Undi95/LewdEngine: A Merged LLaMA2-Based Model
Undi95/LewdEngine is a 13 billion parameter language model developed by Undi95, created by merging the LLaMA2-13B-Holomax and Kimiko-v2-13B models with a lora weight of 0.27. This combination aims to leverage the strengths of both base models to offer a versatile language generation capability.

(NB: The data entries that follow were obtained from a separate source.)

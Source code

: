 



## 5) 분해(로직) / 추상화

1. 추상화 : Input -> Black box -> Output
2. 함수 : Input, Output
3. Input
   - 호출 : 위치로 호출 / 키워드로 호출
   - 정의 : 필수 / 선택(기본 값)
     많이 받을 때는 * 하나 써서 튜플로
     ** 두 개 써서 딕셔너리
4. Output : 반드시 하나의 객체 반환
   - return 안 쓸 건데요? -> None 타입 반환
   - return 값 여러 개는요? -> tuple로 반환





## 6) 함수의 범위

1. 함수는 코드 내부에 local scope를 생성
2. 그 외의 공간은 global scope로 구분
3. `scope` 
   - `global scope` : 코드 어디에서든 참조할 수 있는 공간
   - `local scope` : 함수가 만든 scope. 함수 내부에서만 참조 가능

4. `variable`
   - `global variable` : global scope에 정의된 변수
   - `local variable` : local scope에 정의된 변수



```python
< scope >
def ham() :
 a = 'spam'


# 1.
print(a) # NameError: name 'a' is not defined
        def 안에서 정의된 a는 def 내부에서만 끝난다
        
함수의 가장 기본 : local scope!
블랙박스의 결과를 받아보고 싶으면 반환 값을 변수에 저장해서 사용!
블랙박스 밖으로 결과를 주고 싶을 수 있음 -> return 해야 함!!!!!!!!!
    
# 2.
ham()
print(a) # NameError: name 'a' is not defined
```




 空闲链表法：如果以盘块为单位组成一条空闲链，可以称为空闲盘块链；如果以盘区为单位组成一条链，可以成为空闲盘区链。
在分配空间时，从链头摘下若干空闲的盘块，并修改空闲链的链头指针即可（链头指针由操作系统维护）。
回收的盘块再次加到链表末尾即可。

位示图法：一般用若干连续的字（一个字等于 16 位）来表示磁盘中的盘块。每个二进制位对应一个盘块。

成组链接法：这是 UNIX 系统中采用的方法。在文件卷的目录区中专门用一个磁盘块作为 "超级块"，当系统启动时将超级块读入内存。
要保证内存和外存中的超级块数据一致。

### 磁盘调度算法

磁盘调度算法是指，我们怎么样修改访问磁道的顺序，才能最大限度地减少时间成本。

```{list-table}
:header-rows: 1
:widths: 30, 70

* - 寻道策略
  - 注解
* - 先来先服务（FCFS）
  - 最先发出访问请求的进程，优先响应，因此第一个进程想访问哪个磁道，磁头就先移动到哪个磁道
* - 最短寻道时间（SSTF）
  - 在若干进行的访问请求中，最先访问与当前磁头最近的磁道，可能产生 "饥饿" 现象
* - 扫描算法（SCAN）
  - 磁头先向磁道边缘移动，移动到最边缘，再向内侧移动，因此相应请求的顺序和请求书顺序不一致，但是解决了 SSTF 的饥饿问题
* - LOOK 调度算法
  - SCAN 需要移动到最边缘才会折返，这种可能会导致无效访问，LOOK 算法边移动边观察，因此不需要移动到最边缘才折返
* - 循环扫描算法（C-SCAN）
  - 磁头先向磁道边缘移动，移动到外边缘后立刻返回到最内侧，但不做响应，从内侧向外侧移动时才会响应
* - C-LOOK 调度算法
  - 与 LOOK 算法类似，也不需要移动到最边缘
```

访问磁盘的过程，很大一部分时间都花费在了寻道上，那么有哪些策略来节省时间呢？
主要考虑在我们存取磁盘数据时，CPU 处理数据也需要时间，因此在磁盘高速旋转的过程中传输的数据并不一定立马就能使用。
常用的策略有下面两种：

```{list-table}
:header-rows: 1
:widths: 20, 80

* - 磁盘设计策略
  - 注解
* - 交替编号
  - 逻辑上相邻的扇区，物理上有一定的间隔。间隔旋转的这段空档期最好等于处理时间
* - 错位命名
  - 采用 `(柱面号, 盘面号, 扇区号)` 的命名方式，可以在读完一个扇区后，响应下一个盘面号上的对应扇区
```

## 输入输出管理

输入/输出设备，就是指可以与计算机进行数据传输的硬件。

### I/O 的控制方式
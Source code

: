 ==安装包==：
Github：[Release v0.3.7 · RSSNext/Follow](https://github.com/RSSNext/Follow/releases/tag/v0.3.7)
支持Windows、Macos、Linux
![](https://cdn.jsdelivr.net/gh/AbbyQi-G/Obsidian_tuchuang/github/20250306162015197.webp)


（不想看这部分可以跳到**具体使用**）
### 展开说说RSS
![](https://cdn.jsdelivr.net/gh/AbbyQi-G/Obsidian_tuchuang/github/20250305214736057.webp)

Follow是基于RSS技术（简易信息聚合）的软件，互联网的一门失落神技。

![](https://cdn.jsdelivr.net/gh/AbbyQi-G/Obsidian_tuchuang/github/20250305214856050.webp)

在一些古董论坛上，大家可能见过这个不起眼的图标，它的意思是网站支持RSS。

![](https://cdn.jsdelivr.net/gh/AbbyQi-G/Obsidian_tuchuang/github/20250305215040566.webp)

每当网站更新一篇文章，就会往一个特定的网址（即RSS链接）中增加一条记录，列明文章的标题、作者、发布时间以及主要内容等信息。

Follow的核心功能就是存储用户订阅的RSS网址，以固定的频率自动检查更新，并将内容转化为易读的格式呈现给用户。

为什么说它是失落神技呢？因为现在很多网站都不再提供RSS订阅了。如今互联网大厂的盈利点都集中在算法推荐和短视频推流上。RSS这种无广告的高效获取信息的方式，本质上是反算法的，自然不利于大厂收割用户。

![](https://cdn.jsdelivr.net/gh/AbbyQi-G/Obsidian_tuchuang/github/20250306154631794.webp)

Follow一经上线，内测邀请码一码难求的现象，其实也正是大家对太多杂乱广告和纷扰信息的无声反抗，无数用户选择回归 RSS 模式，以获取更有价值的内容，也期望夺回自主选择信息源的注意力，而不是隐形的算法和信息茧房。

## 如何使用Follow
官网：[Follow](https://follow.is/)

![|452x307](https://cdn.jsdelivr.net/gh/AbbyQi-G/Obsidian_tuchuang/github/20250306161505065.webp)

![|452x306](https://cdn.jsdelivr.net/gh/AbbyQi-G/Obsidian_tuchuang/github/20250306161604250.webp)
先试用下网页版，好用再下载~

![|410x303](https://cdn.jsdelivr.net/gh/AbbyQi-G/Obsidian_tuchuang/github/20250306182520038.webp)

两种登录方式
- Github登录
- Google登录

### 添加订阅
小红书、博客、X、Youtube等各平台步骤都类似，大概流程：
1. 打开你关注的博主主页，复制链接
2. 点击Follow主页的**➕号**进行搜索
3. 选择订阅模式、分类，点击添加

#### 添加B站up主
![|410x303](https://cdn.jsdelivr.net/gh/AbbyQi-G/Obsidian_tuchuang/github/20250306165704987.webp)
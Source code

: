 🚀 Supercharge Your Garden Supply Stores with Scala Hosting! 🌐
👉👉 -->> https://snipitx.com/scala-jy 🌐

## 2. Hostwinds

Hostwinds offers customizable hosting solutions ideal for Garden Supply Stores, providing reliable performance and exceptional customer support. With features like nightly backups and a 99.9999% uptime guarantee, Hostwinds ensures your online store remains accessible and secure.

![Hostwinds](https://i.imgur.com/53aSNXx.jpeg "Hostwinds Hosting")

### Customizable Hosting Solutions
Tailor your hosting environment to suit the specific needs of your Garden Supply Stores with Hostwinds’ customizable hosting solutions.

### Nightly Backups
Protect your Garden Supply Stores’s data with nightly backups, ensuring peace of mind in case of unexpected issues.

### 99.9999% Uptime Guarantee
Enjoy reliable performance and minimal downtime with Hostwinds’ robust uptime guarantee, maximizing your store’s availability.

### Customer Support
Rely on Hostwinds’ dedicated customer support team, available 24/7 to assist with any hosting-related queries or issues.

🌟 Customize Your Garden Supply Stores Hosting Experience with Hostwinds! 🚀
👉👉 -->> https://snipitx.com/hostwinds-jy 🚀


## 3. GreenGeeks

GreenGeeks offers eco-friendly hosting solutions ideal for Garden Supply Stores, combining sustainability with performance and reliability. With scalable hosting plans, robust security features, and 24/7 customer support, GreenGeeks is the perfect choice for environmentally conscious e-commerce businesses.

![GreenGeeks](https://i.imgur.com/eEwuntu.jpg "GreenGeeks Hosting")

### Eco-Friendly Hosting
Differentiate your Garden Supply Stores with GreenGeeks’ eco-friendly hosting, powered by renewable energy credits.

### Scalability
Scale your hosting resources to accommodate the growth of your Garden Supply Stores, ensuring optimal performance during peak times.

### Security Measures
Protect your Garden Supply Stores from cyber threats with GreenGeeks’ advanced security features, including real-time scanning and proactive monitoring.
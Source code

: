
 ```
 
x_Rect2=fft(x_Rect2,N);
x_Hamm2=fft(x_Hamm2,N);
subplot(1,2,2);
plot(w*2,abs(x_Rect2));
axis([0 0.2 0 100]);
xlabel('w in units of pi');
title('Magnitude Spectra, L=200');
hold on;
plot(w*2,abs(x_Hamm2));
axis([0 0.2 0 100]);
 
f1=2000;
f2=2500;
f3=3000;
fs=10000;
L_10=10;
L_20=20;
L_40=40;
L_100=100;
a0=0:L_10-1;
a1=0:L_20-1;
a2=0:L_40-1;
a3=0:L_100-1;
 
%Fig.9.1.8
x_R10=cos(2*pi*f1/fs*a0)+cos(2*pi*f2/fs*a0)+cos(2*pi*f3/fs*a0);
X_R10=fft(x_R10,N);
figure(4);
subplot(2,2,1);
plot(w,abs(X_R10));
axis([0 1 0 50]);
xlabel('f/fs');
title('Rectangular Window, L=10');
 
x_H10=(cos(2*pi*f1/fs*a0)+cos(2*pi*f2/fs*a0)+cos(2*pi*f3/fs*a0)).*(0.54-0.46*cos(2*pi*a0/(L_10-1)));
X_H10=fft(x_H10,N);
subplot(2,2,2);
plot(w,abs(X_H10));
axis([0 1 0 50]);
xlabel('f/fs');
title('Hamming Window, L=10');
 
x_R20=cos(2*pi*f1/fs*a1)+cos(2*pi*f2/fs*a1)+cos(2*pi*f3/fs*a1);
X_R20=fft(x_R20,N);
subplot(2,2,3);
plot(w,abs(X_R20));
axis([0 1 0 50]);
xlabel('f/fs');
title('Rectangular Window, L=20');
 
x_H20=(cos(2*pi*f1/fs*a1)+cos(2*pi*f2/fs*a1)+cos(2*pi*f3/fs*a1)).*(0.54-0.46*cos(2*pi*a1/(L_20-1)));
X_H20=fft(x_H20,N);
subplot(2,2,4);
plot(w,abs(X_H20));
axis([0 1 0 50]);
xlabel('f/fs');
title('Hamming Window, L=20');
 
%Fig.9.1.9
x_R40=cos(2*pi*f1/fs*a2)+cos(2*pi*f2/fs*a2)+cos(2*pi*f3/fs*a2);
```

Key Capabilities & Performance
Evaluated on the Open LLM Leaderboard, Undi95/LewdEngine demonstrates a balanced performance across a range of benchmarks. Its average score is 47.92, indicating general proficiency in language understanding and generation tasks. Specific benchmark results include:
- ARC (25-shot): 60.49
- HellaSwag (10-shot): 83.08
- MMLU (5-shot): 54.84
- TruthfulQA (0-shot): 43.63
- Winogrande (5-shot): 74.9
- GSM8K (5-shot): 12.36
- DROP (3-shot): 6.17
These scores suggest a reasonable capacity for common sense reasoning, factual recall, and language comprehension, while also highlighting areas like mathematical reasoning (GSM8K) and complex reading comprehension (DROP) where performance is lower.
Good For
- General text generation: Suitable for a wide array of tasks where a capable 13B parameter model is needed.
- Exploration of merged models: Developers interested in the performance characteristics of models created through merging different LLaMA2 variants.
- Applications requiring balanced performance: For use cases that benefit from a model with decent scores across multiple linguistic and reasoning benchmarks.